Mitos
e lendas a caminho do sertão
A partir desta e nas
próximas edições até o final do ano, vamos publicar entrevistas com os
responsáveis pelas entidades culturais que se destacaram na temporada. Os
artistas solos também merecerão nossa atenção. Para começar a série convidamos
o principal responsável pelo grupo O Imaginário Chicão Santos, que discorreu
sobre as atividades desenvolvidas durante o ano de 2013 em especial sobre a
circulação da caravana “Mitos e Lendas - A Caminho do Sertão” vencedora do
Prêmio Petrobras cuja principal atração, é o espetáculo “Varadouro”. Chicão
fala das dificuldades enfrentadas para a realização do Festival de Teatro
Amazônia Encena na Rua. “Em 2014 o Sesc assume a integralidade da realização do
Festival Amazônia Encena na Rua”. Porém chamamos a atenção do leitor para a
parte sobre a pesquisa realizada pela equipe do O Imaginário que contou com
pessoas residentes no Rio de Janeiro e em Rondônia.
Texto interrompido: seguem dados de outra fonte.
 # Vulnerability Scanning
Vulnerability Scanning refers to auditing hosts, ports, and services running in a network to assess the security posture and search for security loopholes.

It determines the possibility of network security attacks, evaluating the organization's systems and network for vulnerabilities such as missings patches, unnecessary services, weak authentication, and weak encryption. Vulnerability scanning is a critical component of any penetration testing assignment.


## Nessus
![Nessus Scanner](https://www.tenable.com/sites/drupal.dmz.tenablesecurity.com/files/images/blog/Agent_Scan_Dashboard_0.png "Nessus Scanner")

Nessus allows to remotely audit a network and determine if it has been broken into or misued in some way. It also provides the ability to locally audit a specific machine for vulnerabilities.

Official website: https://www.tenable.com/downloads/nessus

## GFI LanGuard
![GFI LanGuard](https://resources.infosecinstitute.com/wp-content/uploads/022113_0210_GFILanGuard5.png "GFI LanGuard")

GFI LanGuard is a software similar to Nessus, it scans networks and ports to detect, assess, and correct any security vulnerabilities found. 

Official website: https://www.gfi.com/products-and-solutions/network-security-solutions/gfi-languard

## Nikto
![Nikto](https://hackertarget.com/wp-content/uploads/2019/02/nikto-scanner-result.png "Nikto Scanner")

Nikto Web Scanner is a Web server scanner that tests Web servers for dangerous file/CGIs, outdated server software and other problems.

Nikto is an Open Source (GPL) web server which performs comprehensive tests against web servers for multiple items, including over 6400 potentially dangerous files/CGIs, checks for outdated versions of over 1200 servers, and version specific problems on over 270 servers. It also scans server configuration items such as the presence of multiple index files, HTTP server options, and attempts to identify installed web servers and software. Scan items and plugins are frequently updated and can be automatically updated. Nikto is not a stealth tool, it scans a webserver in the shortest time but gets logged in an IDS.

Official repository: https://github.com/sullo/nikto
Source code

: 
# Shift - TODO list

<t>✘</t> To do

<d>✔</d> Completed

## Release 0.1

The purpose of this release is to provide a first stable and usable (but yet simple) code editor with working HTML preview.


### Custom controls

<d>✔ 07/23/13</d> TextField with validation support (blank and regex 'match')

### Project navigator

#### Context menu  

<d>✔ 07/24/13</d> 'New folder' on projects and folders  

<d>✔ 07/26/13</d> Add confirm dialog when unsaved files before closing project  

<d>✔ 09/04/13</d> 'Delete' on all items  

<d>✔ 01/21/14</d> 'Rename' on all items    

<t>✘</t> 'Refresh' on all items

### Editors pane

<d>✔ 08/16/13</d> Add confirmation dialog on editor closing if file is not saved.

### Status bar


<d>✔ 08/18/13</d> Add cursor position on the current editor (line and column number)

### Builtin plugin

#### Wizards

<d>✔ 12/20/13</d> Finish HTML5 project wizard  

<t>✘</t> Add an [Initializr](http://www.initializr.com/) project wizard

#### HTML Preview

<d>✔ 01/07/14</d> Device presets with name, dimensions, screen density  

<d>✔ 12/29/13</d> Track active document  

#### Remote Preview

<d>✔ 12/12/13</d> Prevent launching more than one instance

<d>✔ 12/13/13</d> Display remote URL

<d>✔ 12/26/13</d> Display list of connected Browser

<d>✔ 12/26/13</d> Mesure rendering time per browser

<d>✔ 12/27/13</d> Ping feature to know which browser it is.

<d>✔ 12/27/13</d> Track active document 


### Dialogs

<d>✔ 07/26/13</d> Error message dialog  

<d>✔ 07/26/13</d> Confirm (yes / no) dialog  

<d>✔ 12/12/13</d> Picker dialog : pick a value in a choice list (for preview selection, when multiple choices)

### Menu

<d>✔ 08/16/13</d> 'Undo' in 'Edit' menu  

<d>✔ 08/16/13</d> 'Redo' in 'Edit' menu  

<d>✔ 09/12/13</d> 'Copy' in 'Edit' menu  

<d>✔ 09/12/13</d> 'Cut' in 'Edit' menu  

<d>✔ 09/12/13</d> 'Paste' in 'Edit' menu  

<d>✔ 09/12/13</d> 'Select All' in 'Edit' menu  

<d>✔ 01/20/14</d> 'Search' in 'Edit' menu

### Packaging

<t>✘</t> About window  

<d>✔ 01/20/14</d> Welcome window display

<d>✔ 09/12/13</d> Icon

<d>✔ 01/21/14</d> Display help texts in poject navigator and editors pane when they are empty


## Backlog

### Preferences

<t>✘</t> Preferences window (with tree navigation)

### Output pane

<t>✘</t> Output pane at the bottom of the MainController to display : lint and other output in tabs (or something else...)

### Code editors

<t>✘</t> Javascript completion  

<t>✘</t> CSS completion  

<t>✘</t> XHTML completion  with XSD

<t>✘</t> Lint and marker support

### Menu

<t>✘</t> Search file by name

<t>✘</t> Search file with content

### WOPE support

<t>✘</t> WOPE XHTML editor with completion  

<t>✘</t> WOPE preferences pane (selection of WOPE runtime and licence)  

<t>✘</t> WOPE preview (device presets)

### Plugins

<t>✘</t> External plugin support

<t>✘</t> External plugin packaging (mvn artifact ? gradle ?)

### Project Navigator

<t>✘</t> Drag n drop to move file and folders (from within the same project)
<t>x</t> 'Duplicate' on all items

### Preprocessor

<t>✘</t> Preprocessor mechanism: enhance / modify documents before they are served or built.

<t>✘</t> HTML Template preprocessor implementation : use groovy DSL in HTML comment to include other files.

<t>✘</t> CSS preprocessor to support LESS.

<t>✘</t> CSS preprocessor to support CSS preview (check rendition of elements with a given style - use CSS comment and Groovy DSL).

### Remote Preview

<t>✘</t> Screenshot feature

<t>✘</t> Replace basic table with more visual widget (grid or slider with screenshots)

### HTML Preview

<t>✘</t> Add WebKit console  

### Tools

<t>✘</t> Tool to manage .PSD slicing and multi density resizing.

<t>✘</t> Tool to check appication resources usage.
Com a Caravana Mitos e
Lendas a Caminho do Sertão O Imaginário levou o nome de Rondônia ao nordeste
onde passou dois meses (outubro e novembro) apresentando a peça Varadouro.
Vamos às histórias do grupo
de teatro considerado pela coluna do Zekatraca como destaque de 2013, segmento
do teatro.
ENTREVISTA
‘
Zk – Que tal aproveitar para
fazer um balanço das ações do O Imaginário em 2013?
Chicão Santos – Na
verdade o ano de 2013 foi muito importante pra gente, porque começas fazendo uma
Caravana que foi a primeira, saiu pelas Trilhas de Rondon e chegamos até a
Chapada dos Guimarães, visitamos 17 cidades. Acontece que em 2007 a gente tinha
assumido compromisso com as prefeituras de que se elas recuperassem os Postos
Telegráficos retornaríamos para ver o que foi feito.
Zk – As prefeituras
cumpriram o acordado?
Chicão Santos – Para nossa
satisfação, todo Posto Telegráficos foram recuperados, uns funcionando com
alguma atividade, outros fechados, mas, recuperado. Aí fizemos um trabalho
durante todo o ano e agora fechando o ano com essa nova Caravana patrocinada
pela Petrobras chamada “Mitos e Lendas a Caminho do Sertão”.
Zk – A caminho de qual
sertão?
Chicão Santos – Fomos para
São Luiz no Maranhão e João Pessoa na Paraíba. Já realizamos várias caravanas,
mas, essa teve um diferencial que foi justamente, trabalhar formação de plateia.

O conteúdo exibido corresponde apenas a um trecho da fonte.